[Opening Data to examine section]
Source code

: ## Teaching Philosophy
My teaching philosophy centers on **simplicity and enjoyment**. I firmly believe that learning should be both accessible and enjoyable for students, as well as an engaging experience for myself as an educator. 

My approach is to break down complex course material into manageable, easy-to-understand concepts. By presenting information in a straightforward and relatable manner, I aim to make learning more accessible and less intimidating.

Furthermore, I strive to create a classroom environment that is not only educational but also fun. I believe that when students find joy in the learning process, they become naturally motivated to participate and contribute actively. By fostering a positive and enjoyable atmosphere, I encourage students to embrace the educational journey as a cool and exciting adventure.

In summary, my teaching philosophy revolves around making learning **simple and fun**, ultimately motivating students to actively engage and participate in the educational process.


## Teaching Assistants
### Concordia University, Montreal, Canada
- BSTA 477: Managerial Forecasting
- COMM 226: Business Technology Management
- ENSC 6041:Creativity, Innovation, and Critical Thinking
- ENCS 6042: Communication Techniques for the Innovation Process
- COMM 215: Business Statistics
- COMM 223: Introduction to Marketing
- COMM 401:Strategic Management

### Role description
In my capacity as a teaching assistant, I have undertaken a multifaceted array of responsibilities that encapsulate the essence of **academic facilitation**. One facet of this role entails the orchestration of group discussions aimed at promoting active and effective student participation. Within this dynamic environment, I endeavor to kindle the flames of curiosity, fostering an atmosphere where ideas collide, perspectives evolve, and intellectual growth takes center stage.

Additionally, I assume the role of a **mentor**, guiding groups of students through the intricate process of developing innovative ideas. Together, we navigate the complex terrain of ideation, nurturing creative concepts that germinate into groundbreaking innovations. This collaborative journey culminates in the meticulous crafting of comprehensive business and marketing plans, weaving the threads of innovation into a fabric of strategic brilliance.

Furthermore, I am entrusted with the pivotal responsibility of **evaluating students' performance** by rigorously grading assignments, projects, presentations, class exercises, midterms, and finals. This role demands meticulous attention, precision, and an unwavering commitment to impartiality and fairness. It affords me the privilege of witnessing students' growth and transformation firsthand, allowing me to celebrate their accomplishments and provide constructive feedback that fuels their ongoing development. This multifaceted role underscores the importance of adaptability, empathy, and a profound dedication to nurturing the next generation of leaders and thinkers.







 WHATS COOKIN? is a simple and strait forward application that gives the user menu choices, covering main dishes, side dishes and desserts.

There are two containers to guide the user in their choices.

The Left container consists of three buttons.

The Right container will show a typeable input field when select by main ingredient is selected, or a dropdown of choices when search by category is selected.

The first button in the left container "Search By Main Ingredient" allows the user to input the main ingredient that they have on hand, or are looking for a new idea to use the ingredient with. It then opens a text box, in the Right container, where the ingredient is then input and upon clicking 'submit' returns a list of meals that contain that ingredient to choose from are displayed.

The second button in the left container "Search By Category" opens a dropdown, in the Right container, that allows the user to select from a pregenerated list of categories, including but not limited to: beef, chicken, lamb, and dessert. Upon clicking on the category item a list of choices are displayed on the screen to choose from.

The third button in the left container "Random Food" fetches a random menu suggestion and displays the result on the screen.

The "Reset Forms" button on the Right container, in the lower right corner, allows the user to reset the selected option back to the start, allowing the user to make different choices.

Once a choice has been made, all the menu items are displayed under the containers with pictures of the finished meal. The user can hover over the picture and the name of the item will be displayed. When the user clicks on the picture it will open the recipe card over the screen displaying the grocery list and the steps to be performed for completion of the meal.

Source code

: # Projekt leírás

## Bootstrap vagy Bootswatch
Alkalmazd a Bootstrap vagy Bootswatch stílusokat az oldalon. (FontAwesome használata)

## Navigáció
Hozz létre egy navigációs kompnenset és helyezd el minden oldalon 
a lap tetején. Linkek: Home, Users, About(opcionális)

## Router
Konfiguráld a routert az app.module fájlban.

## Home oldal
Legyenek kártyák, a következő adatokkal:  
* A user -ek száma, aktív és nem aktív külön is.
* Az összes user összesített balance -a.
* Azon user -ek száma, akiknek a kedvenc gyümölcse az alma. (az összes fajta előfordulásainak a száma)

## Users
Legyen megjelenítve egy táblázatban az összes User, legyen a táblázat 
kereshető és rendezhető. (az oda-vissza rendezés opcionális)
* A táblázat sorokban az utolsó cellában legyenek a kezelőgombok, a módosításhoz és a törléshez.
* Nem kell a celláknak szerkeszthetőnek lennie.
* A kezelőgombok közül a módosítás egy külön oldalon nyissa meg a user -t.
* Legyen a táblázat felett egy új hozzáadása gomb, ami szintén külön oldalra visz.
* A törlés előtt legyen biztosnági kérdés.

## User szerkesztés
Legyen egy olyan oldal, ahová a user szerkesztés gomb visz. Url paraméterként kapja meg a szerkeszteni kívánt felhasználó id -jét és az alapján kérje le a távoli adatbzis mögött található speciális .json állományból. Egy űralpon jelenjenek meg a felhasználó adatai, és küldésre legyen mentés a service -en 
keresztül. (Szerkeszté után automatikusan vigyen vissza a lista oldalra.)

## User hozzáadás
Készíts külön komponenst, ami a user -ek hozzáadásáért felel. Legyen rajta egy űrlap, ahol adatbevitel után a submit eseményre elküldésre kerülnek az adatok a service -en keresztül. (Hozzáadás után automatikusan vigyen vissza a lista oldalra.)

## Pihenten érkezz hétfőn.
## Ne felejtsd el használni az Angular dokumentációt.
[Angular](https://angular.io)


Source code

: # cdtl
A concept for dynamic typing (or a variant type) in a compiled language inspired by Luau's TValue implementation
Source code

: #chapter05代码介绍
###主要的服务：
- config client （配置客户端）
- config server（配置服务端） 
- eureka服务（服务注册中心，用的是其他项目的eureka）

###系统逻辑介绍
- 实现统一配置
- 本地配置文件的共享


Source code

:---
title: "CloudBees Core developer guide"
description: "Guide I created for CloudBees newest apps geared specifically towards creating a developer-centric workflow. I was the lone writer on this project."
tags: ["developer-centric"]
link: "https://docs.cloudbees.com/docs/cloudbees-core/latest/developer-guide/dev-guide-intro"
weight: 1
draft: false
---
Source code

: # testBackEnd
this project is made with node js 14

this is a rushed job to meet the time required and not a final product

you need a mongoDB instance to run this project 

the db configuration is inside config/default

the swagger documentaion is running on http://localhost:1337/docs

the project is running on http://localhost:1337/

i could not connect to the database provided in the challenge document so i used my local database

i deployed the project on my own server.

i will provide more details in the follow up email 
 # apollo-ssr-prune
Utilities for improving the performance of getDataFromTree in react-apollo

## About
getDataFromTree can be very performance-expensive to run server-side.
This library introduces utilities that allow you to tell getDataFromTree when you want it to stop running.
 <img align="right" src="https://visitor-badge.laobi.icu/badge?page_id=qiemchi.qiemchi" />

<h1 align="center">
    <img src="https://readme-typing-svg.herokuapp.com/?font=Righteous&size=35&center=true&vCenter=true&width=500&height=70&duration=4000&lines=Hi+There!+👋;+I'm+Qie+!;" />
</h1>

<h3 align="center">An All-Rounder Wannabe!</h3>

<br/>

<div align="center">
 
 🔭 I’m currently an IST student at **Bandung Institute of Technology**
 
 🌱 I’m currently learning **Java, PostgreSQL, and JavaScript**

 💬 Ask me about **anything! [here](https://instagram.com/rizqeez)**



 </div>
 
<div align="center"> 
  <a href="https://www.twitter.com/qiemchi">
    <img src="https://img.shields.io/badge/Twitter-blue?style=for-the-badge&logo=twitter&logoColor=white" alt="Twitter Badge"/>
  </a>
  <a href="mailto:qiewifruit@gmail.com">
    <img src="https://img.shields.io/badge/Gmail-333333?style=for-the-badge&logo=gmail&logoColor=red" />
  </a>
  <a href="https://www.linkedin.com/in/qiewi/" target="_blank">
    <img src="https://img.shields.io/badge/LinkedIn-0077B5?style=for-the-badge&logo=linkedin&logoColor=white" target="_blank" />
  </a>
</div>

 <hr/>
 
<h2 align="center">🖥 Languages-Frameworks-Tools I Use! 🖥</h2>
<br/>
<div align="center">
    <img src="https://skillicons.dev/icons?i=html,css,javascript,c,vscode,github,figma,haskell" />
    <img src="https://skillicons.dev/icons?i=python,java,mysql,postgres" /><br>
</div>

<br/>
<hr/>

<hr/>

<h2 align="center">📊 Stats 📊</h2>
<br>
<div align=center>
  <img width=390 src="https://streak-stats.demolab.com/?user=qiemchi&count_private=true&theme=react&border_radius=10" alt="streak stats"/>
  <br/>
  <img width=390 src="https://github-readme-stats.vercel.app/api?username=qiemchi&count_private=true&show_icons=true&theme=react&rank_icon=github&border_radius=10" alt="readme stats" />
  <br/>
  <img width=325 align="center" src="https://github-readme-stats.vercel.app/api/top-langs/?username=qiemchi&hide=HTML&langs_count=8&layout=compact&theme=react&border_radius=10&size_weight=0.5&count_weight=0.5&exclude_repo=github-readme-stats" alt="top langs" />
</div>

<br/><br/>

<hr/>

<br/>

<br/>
[Closing Data to examine section]
▶ [Exercise]: Go through the entries and copy every line with "centric".

▶ [Solved problem]:
description: "Guide I created for CloudBees newest apps geared specifically towards creating a developer-centric workflow. I was the lone writer on this project."
tags: ["developer-centric"]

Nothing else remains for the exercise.